Records to process:

○ ○ ○ ○

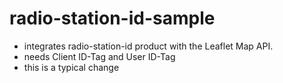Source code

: # radio-station-id-sample
- integrates radio-station-id product with the Leaflet Map API.
- needs Client ID-Tag and User ID-Tag
- this is a typical change
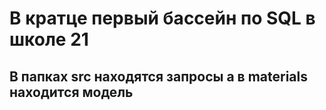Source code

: # В кратце первый бассейн по SQL в школе 21 
## В папках src находятся запросы а в materials находится модель
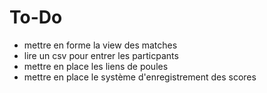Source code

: # To-Do
- mettre en forme la view des matches
- lire un csv pour entrer les particpants
- mettre en place les liens de poules
- mettre en place le système d'enregistrement des scores
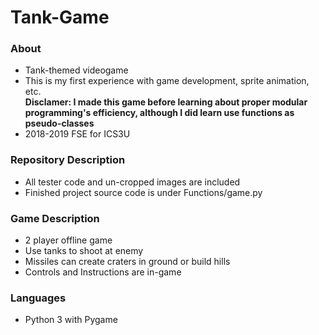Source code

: # Tank-Game

### About
- Tank-themed videogame<br>
- This is my first experience with game development, sprite animation, etc.<br>
<strong> Disclamer: I made this game before learning about proper modular programming's efficiency, although I did learn use functions as pseudo-classes</strong><br>
- 2018-2019 FSE for ICS3U

### Repository Description
- All tester code and un-cropped images are included
- Finished project source code is under Functions/game.py

### Game Description
- 2 player offline game
- Use tanks to shoot at enemy
- Missiles can create craters in ground or build hills
- Controls and Instructions are in-game

### Languages
- Python 3 with Pygame
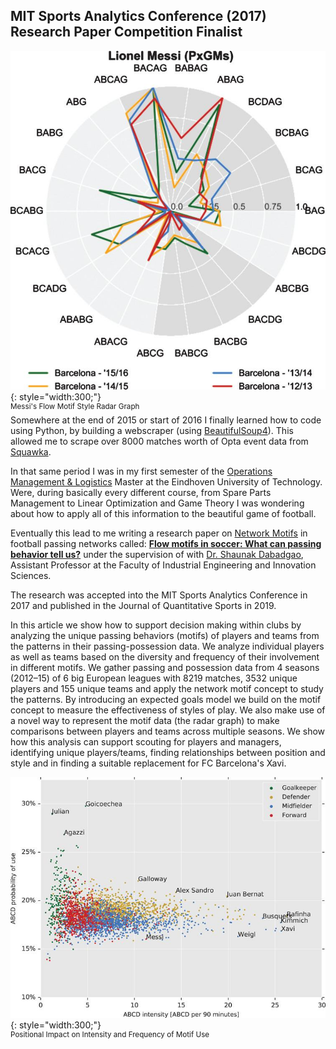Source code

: ## MIT Sports Analytics Conference (2017) Research Paper Competition Finalist

![Messi's Flow Motif Style Radar Graph](/imgs/messi.jpg){: style="width:300;"}
<br /><sup>Messi's Flow Motif Style Radar Graph</sup>
<br />
Somewhere at the end of 2015 or start of 2016 I finally learned how to code using Python, 
by building a webscraper (using [BeautifulSoup4](https://pypi.org/project/beautifulsoup4/)). This allowed me to scrape over 8000 matches worth of Opta event data from [Squawka](https://www.squawka.com).

In that same period I was in my first semester of the [Operations Management & Logistics](https://www.tue.nl/en/education/graduate-school/master-operations-management-and-logistics/) Master at the Eindhoven University of Technology.
Were, during basically every different course, from Spare Parts Management to Linear Optimization and Game Theory I was wondering about how to apply all of this information to the beautiful game of football.

Eventually this lead to me writing a research paper on [Network Motifs](https://en.wikipedia.org/wiki/Network_motif) in football passing networks called: [<b>Flow motifs in soccer: What can passing behavior tell us?</b>](https://content.iospress.com/download/journal-of-sports-analytics/jsa190290?id=journal-of-sports-analytics%2Fjsa190290)
 under the supervision of with [Dr. Shaunak Dabadgao](https://research.tue.nl/en/persons/shaunak-s-dabadghao/publications/), Assistant Professor at the Faculty of Industrial Engineering and Innovation Sciences. 
 
The research was accepted into the MIT Sports Analytics Conference in 2017 and published in the Journal of Quantitative Sports in 2019.

In this article we show how to support decision making within clubs by analyzing the unique passing behaviors (motifs) of players and teams from the patterns in their passing-possession data. 
We analyze individual players as well as teams based on the diversity and frequency of their involvement in different motifs. 
We gather passing and possession data from 4 seasons (2012–15) of 6 big European leagues with 8219 matches, 3532 unique players and 155 unique teams and apply the network motif concept to study the patterns.
 By introducing an expected goals model we build on the motif concept to measure the effectiveness of styles of play. 
 We also make use of a novel way to represent the motif data (the radar graph) to make comparisons between players and teams across multiple seasons. 
 We show how this analysis can support scouting for players and managers, identifying unique players/teams, finding relationships between position and style and in finding a suitable replacement for FC Barcelona's Xavi.
 
![Positional Impact on Intensity and Frequency of Motif Use](/imgs/ABCD.jpg){: style="width:300;"}
<br /><sup>Positional Impact on Intensity and Frequency of Motif Use</sup>
<br />
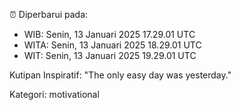 ⏰ Diperbarui pada:
- WIB: Senin, 13 Januari 2025 17.29.01 UTC
- WITA: Senin, 13 Januari 2025 18.29.01 UTC
- WIT: Senin, 13 Januari 2025 19.29.01 UTC

Kutipan Inspiratif:
"The only easy day was yesterday."


Kategori: motivational

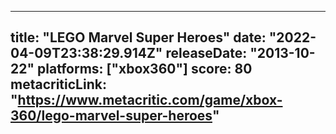 
---
title: "LEGO Marvel Super Heroes"
date: "2022-04-09T23:38:29.914Z"
releaseDate: "2013-10-22"
platforms: ["xbox360"]
score: 80
metacriticLink: "https://www.metacritic.com/game/xbox-360/lego-marvel-super-heroes"
---
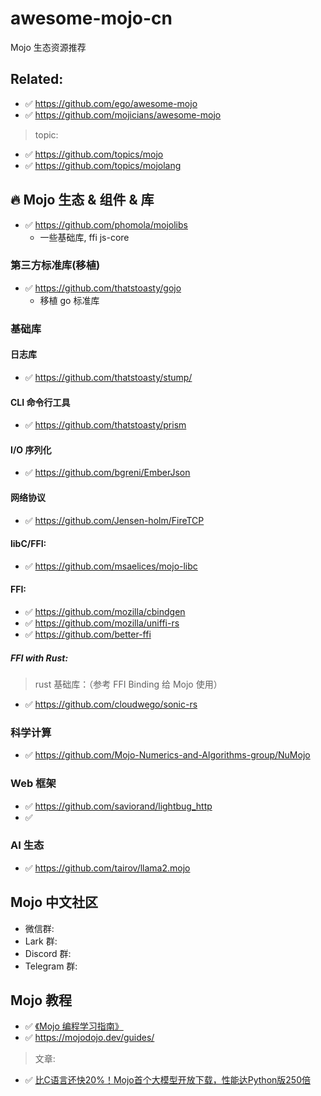 # awesome-mojo-cn

Mojo 生态资源推荐

## Related:

- ✅ https://github.com/ego/awesome-mojo
- ✅ https://github.com/mojicians/awesome-mojo

> topic:

- ✅ https://github.com/topics/mojo
- ✅ https://github.com/topics/mojolang


## 🔥 Mojo 生态 & 组件 & 库


- ✅ https://github.com/phomola/mojolibs
    - 一些基础库, ffi js-core

### 第三方标准库(移植)

- ✅ https://github.com/thatstoasty/gojo
    - 移植 go 标准库

### 基础库

#### 日志库

- ✅ https://github.com/thatstoasty/stump/

#### CLI 命令行工具

- ✅ https://github.com/thatstoasty/prism

#### I/O 序列化

- ✅ https://github.com/bgreni/EmberJson

#### 网络协议

- ✅ https://github.com/Jensen-holm/FireTCP

#### libC/FFI:

- ✅ https://github.com/msaelices/mojo-libc

#### FFI:

- ✅ https://github.com/mozilla/cbindgen
- ✅ https://github.com/mozilla/uniffi-rs
- ✅ https://github.com/better-ffi

##### FFI with Rust:

> rust 基础库：（参考 FFI Binding 给 Mojo 使用）

- ✅ https://github.com/cloudwego/sonic-rs


### 科学计算

- ✅ https://github.com/Mojo-Numerics-and-Algorithms-group/NuMojo


### Web 框架

- ✅ https://github.com/saviorand/lightbug_http
- ✅ 

### AI 生态

- ✅ https://github.com/tairov/llama2.mojo

## Mojo 中文社区

- 微信群:
- Lark 群:
- Discord 群:
- Telegram 群:


## Mojo 教程

- ✅ [《Mojo 编程学习指南》](https://trybetter.larksuite.com/wiki/APobw4BNxiU8JgkwtUpucFD0stc)
- ✅ https://mojodojo.dev/guides/


> 文章:

- ✅ [比C语言还快20%！Mojo首个大模型开放下载，性能达Python版250倍](https://mp.weixin.qq.com/s/_tfMPdaIo6LPDcTXqpy4xw)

○ ○ ○ ○

What you should do:
Write the entries out again exactly as they appear, with the pictures omitted.

Solved exercise:
Source code

: # radio-station-id-sample
- integrates radio-station-id product with the Leaflet Map API.
- needs Client ID-Tag and User ID-Tag
- this is a typical change
Source code

: # В кратце первый бассейн по SQL в школе 21 
## В папках src находятся запросы а в materials находится модель
Source code

: # To-Do
- mettre en forme la view des matches
- lire un csv pour entrer les particpants
- mettre en place les liens de poules
- mettre en place le système d'enregistrement des scores
Source code

: # Tank-Game

### About
- Tank-themed videogame<br>
- This is my first experience with game development, sprite animation, etc.<br>
<strong> Disclamer: I made this game before learning about proper modular programming's efficiency, although I did learn use functions as pseudo-classes</strong><br>
- 2018-2019 FSE for ICS3U

### Repository Description
- All tester code and un-cropped images are included
- Finished project source code is under Functions/game.py

### Game Description
- 2 player offline game
- Use tanks to shoot at enemy
- Missiles can create craters in ground or build hills
- Controls and Instructions are in-game

### Languages
- Python 3 with Pygame
Source code

: ## MIT Sports Analytics Conference (2017) Research Paper Competition Finalist

![Messi's Flow Motif Style Radar Graph](/imgs/messi.jpg){: style="width:300;"}
<br /><sup>Messi's Flow Motif Style Radar Graph</sup>
<br />
Somewhere at the end of 2015 or start of 2016 I finally learned how to code using Python, 
by building a webscraper (using [BeautifulSoup4](https://pypi.org/project/beautifulsoup4/)). This allowed me to scrape over 8000 matches worth of Opta event data from [Squawka](https://www.squawka.com).

In that same period I was in my first semester of the [Operations Management & Logistics](https://www.tue.nl/en/education/graduate-school/master-operations-management-and-logistics/) Master at the Eindhoven University of Technology.
Were, during basically every different course, from Spare Parts Management to Linear Optimization and Game Theory I was wondering about how to apply all of this information to the beautiful game of football.

Eventually this lead to me writing a research paper on [Network Motifs](https://en.wikipedia.org/wiki/Network_motif) in football passing networks called: [<b>Flow motifs in soccer: What can passing behavior tell us?</b>](https://content.iospress.com/download/journal-of-sports-analytics/jsa190290?id=journal-of-sports-analytics%2Fjsa190290)
 under the supervision of with [Dr. Shaunak Dabadgao](https://research.tue.nl/en/persons/shaunak-s-dabadghao/publications/), Assistant Professor at the Faculty of Industrial Engineering and Innovation Sciences. 
 
The research was accepted into the MIT Sports Analytics Conference in 2017 and published in the Journal of Quantitative Sports in 2019.

In this article we show how to support decision making within clubs by analyzing the unique passing behaviors (motifs) of players and teams from the patterns in their passing-possession data. 
We analyze individual players as well as teams based on the diversity and frequency of their involvement in different motifs. 
We gather passing and possession data from 4 seasons (2012–15) of 6 big European leagues with 8219 matches, 3532 unique players and 155 unique teams and apply the network motif concept to study the patterns.
 By introducing an expected goals model we build on the motif concept to measure the effectiveness of styles of play. 
 We also make use of a novel way to represent the motif data (the radar graph) to make comparisons between players and teams across multiple seasons. 
 We show how this analysis can support scouting for players and managers, identifying unique players/teams, finding relationships between position and style and in finding a suitable replacement for FC Barcelona's Xavi.
 
![Positional Impact on Intensity and Frequency of Motif Use](/imgs/ABCD.jpg){: style="width:300;"}
<br /><sup>Positional Impact on Intensity and Frequency of Motif Use</sup>
<br />
 ⏰ Diperbarui pada:
- WIB: Senin, 13 Januari 2025 17.29.01 UTC
- WITA: Senin, 13 Januari 2025 18.29.01 UTC
- WIT: Senin, 13 Januari 2025 19.29.01 UTC

Kutipan Inspiratif:
"The only easy day was yesterday."


Kategori: motivational

---
title: "LEGO Marvel Super Heroes"
date: "2022-04-09T23:38:29.914Z"
releaseDate: "2013-10-22"
platforms: ["xbox360"]
score: 80
metacriticLink: "https://www.metacritic.com/game/xbox-360/lego-marvel-super-heroes"
---
 # awesome-mojo-cn

Mojo 生态资源推荐

## Related:

- ✅ https://github.com/ego/awesome-mojo
- ✅ https://github.com/mojicians/awesome-mojo

> topic:

- ✅ https://github.com/topics/mojo
- ✅ https://github.com/topics/mojolang


## 🔥 Mojo 生态 & 组件 & 库


- ✅ https://github.com/phomola/mojolibs
    - 一些基础库, ffi js-core

### 第三方标准库(移植)

- ✅ https://github.com/thatstoasty/gojo
    - 移植 go 标准库

### 基础库

#### 日志库

- ✅ https://github.com/thatstoasty/stump/

#### CLI 命令行工具

- ✅ https://github.com/thatstoasty/prism

#### I/O 序列化

- ✅ https://github.com/bgreni/EmberJson

#### 网络协议

- ✅ https://github.com/Jensen-holm/FireTCP

#### libC/FFI:

- ✅ https://github.com/msaelices/mojo-libc

#### FFI:

- ✅ https://github.com/mozilla/cbindgen
- ✅ https://github.com/mozilla/uniffi-rs
- ✅ https://github.com/better-ffi

##### FFI with Rust:

> rust 基础库：（参考 FFI Binding 给 Mojo 使用）

- ✅ https://github.com/cloudwego/sonic-rs


### 科学计算

- ✅ https://github.com/Mojo-Numerics-and-Algorithms-group/NuMojo


### Web 框架

- ✅ https://github.com/saviorand/lightbug_http
- ✅ 

### AI 生态

- ✅ https://github.com/tairov/llama2.mojo

## Mojo 中文社区

- 微信群:
- Lark 群:
- Discord 群:
- Telegram 群:


## Mojo 教程

- ✅ [《Mojo 编程学习指南》](https://trybetter.larksuite.com/wiki/APobw4BNxiU8JgkwtUpucFD0stc)
- ✅ https://mojodojo.dev/guides/


> 文章:

- ✅ [比C语言还快20%！Mojo首个大模型开放下载，性能达Python版250倍](https://mp.weixin.qq.com/s/_tfMPdaIo6LPDcTXqpy4xw)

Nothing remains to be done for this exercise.